I've had some incredibly long threads (last in the
alt.electrical.engineering group I think) trying to convince people that
the meter could be wrong.

| and If I understood you, when speaking of mechanical
| meters the 1.5 element meter you describe has one voltage field across
| the 240 volt line and two current fields, one in series with each "hot"
| conductor.

Yes, and I suspect most electronic meters are the same. After all,
they plug into the same meter base as the mechanical meter they replace
and there is usually no way for them to connect to ground/neutral
reliably.

| I think I see what you're referring to.
|
| Reducing it to absurdity, if you only load one side of the line, all the
| return current flows through the neutral, but the voltage field still
| "sees" the full 240 volts at the meter terminals even though the power
| you are using isn't the product of the current drawn time half of the
| 240 that voltage, it's the current times half of that voltage MINUS the
| voltage drop in the neutral.

Yes, though there will be some measured drop in the hot line as well so
if hot-to-hot started out as 240V at the transformer it won't be 240V
at the meter.
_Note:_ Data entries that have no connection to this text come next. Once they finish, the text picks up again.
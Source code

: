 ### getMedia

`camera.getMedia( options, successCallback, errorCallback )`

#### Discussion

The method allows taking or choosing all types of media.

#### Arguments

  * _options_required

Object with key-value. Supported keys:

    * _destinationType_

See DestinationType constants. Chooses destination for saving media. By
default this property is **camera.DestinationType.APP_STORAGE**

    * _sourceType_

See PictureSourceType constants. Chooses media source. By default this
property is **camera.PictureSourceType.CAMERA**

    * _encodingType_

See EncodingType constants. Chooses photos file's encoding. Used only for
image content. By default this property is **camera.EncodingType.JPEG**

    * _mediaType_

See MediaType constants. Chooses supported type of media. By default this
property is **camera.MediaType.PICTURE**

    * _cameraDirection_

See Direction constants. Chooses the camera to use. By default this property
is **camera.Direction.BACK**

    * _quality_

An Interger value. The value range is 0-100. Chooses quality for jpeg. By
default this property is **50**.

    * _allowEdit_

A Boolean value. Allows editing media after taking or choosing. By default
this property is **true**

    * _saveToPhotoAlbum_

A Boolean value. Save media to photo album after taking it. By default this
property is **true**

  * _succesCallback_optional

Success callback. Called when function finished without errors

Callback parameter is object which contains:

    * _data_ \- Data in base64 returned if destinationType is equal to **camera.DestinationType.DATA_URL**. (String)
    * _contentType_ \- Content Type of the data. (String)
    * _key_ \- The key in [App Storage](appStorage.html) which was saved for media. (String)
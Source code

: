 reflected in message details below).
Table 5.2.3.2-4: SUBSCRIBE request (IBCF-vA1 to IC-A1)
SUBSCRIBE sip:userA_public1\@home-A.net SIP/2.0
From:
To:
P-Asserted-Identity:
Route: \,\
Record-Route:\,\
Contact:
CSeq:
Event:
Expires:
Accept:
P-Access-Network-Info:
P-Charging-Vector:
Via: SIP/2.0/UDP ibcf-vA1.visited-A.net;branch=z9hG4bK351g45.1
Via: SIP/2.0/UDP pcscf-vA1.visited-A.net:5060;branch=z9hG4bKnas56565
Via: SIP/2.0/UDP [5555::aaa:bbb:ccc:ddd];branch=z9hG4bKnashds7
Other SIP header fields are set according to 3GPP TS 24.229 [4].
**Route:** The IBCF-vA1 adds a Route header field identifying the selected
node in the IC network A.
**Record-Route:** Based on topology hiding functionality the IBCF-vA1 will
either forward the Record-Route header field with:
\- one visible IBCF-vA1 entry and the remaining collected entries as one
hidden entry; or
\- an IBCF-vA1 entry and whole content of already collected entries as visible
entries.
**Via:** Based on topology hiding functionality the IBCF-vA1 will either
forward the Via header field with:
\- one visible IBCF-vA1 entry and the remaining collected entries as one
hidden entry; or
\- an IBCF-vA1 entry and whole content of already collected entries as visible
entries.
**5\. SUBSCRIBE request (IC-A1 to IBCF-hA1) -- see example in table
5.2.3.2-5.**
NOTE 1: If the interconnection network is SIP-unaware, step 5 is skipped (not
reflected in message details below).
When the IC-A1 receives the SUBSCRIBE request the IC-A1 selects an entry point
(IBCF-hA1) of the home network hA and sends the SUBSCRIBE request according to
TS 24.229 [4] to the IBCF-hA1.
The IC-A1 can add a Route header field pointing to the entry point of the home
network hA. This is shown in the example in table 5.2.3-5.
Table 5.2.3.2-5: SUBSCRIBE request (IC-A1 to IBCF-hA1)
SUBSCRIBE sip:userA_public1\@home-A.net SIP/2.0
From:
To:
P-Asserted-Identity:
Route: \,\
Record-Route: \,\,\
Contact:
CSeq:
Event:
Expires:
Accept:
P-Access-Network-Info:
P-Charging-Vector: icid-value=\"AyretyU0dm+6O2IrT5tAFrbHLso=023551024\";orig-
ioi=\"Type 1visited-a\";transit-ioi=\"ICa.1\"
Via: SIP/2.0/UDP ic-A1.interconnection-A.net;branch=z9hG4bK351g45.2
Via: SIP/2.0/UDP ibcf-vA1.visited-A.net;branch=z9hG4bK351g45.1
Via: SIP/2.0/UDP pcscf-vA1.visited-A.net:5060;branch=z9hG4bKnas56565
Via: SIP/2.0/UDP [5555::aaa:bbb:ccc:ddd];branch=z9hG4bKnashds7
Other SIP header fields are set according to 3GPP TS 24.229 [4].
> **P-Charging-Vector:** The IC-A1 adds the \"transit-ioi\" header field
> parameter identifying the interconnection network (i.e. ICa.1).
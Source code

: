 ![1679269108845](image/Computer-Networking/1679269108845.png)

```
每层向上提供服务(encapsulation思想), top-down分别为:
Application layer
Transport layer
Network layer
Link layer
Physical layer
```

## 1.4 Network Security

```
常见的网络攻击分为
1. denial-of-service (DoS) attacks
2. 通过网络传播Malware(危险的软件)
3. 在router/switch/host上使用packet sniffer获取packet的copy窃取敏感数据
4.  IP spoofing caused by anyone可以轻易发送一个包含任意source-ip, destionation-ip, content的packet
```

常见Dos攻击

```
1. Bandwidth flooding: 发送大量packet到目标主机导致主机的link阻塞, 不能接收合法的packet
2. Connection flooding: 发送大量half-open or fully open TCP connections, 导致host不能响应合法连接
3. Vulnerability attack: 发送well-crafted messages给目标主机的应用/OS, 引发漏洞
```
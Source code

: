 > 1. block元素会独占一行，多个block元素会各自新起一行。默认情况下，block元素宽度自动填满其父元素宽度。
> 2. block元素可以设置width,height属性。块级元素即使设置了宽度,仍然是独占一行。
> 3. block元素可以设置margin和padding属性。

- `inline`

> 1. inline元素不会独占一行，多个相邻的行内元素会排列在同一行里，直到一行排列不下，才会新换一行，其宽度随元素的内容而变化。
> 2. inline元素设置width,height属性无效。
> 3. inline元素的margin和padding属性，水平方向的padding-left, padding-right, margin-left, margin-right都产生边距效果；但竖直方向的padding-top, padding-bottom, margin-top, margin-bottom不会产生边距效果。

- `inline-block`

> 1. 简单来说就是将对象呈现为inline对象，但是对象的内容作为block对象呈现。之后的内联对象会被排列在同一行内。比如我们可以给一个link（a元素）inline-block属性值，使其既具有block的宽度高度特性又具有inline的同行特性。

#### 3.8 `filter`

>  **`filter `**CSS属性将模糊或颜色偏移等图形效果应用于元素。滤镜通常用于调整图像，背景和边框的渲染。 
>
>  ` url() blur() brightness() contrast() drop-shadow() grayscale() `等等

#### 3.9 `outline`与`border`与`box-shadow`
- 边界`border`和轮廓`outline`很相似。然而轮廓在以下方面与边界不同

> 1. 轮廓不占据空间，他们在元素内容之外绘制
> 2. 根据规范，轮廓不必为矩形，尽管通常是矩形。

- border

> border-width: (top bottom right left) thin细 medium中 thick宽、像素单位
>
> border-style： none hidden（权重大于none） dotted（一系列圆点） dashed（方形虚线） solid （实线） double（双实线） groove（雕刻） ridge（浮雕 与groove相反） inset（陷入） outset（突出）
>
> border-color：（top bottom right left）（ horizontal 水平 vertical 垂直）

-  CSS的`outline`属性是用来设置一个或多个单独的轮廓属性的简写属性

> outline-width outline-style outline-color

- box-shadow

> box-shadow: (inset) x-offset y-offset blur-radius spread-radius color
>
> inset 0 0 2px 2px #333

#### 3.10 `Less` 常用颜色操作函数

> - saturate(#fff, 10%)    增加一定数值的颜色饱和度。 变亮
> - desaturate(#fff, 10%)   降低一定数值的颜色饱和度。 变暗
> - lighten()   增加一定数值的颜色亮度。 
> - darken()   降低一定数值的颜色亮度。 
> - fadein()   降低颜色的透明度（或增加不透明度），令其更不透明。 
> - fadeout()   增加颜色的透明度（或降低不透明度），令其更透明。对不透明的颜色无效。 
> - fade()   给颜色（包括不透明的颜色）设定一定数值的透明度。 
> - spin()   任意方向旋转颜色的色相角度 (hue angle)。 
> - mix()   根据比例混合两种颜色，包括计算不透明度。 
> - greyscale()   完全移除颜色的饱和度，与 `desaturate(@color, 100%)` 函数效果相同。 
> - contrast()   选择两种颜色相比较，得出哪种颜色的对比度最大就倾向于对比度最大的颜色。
It works out to your paying for 150% of the loss in the
neutral: the sum of all the loss in the neutral itself plus half the
loss in the loaded hot leg.

Now on a multi-drop setup you could in theory make this work to your
advantage. Take note of which hot leg appears higher with respect to
the neutral (on account of your neighbors' unbalanced loads) and shift
your own loads to this leg (but no more than will tend to pull the
neutral to the other side of center). Now you are getting free power
to the same extent of the metering error and at the expense of your
neighbors. The power company always wins (or at worst breaks even if
everything is perfectly balanced), though, which may be part of the
reason they like undersized neutrals.

| N.B. This has nothing to do with the meter's being mechanical. You can
| build a 5-terminal (2 element) mechanical meter that does not have the
| error.
|
| I'm guessing that kind of meter must have TWO voltage fields?

Yes, the terminology seems to be (1 element) = (1 voltage field plus 1
current field). I don't really like this since it seems to me that
"1.5 elements" could be ambiguous. Is the extra element a voltage or
a current winding?

Dan Lanciani
ddl@danlan.*com